Achievements and titles
- Personal bests: 100 m – 10.4 (1952) 200 m – 21.1 (1951)

Medal record
Representing the United States
Olympic Games
| Gold medal – first place | 1952 Helsinki | 100 meters |
| Gold medal – first place | 1952 Helsinki | 4 × 100 m relay |

= Lindy Remigino =

American sprinter (1931–2018)

Lindy John Remigino (June 3, 1931 – July 11, 2018) was an American track and field athlete, the 1952 Olympic 100 m champion.

==Life and career==
Remigino was born in Elmhurst, Queens, New York. He was named after aviator Charles Lindbergh. In 1952, while at Manhattan College he won the ICAAAA 220 championship, then placed close second to Morgan State's sprinter, Art Bragg, at the United States Olympic Trials. The expected main American contender for the Olympic title, Jim Golliday, was injured and did not qualify. In Helsinki, one of the leading American sprinters, Art Bragg, was injured prior to the Games, leaving two Americans, Dean Smith and Remigino to qualify for the final.

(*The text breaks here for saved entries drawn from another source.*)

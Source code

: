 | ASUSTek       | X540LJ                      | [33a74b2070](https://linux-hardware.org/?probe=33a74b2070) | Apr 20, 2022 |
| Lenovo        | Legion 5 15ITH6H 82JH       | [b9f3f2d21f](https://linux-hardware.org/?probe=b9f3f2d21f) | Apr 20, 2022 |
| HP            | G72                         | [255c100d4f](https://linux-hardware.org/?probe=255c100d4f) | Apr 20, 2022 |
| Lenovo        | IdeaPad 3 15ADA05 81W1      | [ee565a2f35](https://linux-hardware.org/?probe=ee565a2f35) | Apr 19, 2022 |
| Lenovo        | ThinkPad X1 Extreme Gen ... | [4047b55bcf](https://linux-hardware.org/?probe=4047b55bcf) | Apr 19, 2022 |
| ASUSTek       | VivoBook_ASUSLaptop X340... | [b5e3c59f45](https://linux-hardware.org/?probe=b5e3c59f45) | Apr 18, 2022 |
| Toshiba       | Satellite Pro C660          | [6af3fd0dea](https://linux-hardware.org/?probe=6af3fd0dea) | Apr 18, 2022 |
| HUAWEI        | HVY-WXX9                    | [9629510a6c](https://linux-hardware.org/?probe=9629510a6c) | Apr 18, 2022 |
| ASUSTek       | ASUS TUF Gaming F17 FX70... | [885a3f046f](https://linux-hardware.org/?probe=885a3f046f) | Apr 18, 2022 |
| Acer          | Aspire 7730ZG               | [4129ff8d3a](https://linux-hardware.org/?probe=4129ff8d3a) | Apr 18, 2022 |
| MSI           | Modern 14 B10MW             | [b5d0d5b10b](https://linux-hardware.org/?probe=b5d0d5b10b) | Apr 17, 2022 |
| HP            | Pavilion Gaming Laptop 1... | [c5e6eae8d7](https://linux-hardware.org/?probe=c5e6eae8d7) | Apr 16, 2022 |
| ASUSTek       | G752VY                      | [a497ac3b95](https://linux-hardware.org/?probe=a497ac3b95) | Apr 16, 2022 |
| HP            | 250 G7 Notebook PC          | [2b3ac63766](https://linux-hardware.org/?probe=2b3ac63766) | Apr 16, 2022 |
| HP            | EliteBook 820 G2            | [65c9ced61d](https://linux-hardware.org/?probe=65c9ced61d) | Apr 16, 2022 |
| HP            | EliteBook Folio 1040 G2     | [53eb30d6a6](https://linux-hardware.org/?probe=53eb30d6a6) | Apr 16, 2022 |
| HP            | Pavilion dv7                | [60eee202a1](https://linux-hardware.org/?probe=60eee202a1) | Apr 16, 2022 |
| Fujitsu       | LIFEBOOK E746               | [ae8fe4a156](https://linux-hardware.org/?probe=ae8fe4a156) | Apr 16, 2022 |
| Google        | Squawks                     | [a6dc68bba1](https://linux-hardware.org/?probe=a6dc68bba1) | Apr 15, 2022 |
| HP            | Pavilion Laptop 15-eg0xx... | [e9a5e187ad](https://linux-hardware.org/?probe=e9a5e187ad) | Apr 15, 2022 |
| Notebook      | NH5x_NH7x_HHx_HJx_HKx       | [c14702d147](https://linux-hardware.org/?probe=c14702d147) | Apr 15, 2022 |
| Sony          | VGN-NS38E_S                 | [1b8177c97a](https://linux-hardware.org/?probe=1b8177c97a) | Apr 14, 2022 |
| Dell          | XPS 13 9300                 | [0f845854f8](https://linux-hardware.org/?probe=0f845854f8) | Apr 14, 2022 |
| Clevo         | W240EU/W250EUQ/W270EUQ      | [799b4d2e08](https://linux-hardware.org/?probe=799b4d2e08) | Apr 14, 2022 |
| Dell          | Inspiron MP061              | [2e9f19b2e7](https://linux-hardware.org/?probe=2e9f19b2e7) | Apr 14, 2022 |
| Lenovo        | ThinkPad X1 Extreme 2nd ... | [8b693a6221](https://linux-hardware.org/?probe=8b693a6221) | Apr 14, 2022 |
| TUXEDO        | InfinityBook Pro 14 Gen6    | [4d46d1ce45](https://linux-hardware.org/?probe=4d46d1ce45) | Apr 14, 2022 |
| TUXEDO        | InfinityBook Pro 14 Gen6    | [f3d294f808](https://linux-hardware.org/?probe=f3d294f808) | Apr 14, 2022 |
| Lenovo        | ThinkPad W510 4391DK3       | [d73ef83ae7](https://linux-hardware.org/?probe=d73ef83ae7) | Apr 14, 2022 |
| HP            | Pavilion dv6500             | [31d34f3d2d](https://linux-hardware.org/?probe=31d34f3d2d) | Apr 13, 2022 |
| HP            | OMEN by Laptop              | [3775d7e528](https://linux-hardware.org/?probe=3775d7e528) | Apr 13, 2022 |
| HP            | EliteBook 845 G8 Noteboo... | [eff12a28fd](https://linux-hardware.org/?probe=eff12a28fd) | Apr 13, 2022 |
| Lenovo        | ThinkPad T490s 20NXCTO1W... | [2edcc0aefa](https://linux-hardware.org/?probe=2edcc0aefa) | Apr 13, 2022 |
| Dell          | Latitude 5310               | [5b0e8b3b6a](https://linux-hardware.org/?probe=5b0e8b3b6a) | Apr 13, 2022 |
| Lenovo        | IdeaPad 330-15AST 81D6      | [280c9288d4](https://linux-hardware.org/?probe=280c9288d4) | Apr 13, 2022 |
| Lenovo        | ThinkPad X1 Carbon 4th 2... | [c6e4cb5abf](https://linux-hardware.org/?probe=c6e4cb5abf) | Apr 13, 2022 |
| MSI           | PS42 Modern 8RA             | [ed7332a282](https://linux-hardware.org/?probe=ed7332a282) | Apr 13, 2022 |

Out of the blocks, John Treloar took a step ahead, but Remigino the eventual Olympic champion and several more quickly picked up his pace, with Jamaica's Herb McKenley lagging well behind. By the 80 m mark, Remigino held a big lead: however, in his excitement at sight of the advancing tape, he pitched forward in a virtual lean. He therefore decelerated in the lean, and, as McKenley came quickly, at the tape no one was certain who won. The final was "probably the closest mass finish in Olympic 100 metre history" with the first four runners all clocking in at 10.4 seconds hand-timed (with the fifth and sixth runners only 0.1 behind in 10.5), all six finalists within 0.12 seconds electric-timed (10.79 for first, 10.91 for sixth), and a photo finish necessary to separate the winners. Across Europe that Summer, Remigino defeated McKenley several times more in the 100, while McKenley defeated the new "World's Fastest Human" one time in the 200 m race. In Oslo, Norway, Remigino won in 10.2 s which would have equaled the 100-meters world-record, but an out of place wind-o-meter meant the time could not be ratified. His official best time was 10.4 s.

In 1953, Remigino won both ICAAAA sprint championships. In 1955 he placed second to Bobby Morrow in the 100 US Nationals.

Following his running career, Remigino became a coach at the Hartford High School in Connecticut.

Remingino died on July 11, 2018, at the age of 87.